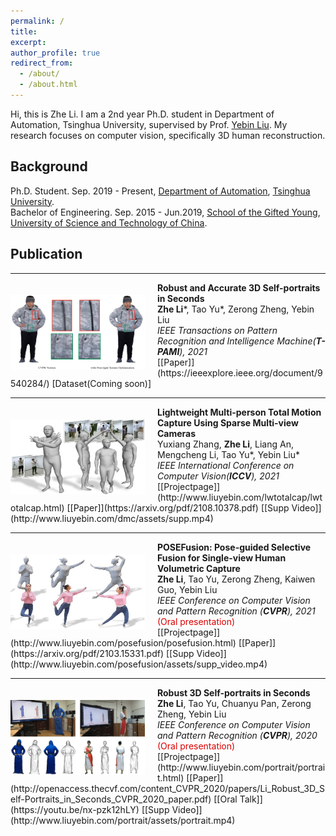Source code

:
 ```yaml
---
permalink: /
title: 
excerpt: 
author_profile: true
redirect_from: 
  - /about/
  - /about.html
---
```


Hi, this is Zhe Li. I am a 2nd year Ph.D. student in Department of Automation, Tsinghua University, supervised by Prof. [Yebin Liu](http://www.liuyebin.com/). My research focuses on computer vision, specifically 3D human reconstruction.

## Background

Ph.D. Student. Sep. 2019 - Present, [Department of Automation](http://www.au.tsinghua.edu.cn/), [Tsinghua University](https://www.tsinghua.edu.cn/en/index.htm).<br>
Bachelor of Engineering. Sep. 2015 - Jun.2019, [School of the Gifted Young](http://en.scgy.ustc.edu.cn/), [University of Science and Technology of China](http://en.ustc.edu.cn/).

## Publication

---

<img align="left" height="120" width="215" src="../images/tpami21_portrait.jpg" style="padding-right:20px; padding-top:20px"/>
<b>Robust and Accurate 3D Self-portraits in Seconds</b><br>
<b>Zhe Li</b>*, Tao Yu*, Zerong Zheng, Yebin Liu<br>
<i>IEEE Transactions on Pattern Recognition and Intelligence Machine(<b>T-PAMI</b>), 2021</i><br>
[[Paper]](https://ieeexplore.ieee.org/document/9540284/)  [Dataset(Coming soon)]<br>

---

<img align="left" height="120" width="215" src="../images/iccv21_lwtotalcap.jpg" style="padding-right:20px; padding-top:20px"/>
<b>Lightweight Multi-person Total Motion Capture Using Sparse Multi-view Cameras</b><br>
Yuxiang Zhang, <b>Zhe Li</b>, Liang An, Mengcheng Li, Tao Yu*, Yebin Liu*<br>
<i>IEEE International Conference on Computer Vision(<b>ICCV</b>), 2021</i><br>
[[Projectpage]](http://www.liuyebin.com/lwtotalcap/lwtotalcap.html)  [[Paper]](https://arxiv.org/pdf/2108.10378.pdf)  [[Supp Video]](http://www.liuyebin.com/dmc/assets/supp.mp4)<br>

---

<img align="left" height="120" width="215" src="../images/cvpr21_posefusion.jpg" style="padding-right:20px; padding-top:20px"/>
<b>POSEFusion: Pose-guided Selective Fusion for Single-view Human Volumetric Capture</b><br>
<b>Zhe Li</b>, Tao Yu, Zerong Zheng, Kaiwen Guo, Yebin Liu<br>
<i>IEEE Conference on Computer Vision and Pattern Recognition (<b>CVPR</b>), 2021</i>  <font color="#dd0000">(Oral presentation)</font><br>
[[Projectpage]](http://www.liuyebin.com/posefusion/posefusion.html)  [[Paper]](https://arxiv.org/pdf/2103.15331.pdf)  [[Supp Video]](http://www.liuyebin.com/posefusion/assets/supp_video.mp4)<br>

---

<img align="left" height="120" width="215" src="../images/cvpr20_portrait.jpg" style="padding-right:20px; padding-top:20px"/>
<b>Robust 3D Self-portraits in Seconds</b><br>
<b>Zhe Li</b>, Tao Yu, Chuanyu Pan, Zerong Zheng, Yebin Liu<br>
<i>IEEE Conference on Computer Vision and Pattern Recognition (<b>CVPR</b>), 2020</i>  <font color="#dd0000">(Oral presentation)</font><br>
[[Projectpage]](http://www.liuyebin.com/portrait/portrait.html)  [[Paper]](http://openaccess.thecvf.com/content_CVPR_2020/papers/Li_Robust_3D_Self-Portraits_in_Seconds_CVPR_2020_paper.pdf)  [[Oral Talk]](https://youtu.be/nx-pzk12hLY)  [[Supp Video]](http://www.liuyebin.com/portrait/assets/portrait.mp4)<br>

--

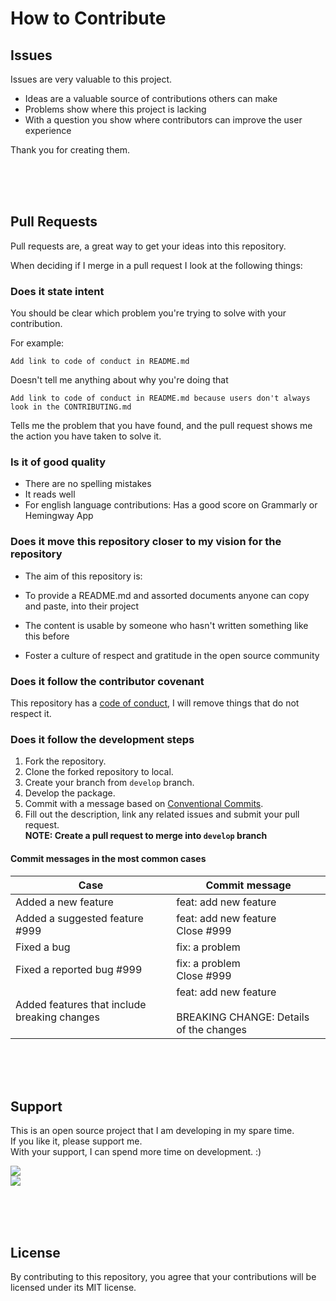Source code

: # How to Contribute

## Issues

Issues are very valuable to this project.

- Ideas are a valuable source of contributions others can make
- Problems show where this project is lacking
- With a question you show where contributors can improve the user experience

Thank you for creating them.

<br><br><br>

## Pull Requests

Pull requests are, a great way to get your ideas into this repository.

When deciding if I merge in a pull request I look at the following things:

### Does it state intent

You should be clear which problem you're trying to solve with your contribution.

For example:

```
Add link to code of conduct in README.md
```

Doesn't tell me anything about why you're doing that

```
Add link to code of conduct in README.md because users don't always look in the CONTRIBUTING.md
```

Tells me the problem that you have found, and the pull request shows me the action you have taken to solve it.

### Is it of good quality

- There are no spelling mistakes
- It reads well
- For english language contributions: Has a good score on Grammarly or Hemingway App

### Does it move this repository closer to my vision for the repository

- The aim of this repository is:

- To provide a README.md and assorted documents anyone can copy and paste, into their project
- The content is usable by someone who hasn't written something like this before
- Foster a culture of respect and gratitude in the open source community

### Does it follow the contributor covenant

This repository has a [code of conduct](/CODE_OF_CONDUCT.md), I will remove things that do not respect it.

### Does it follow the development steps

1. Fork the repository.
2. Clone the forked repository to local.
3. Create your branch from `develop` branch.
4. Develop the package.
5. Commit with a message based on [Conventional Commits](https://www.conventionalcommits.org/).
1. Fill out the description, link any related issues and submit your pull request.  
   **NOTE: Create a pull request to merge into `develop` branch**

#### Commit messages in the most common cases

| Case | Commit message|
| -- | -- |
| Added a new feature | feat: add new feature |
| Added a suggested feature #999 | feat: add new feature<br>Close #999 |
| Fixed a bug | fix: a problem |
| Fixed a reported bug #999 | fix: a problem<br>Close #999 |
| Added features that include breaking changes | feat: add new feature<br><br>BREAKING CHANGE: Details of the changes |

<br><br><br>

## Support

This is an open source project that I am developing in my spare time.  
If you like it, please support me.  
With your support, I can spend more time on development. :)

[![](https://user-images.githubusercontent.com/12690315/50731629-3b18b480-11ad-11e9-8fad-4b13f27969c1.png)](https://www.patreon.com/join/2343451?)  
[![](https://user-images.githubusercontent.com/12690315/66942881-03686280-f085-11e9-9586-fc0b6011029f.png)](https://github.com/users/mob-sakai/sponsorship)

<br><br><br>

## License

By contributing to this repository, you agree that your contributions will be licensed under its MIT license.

Brief: Set down, unchanged, only those lines above that fall between the line with "5. Commit with" and the line with "a problem |", the two end lines included.

Answer area:
5. Commit with a message based on [Conventional Commits](https://www.conventionalcommits.org/).
1. Fill out the description, link any related issues and submit your pull request.  
   **NOTE: Create a pull request to merge into `develop` branch**

#### Commit messages in the most common cases

| Case | Commit message|
| -- | -- |
| Added a new feature | feat: add new feature |
| Added a suggested feature #999 | feat: add new feature<br>Close #999 |
| Fixed a bug | fix: a problem |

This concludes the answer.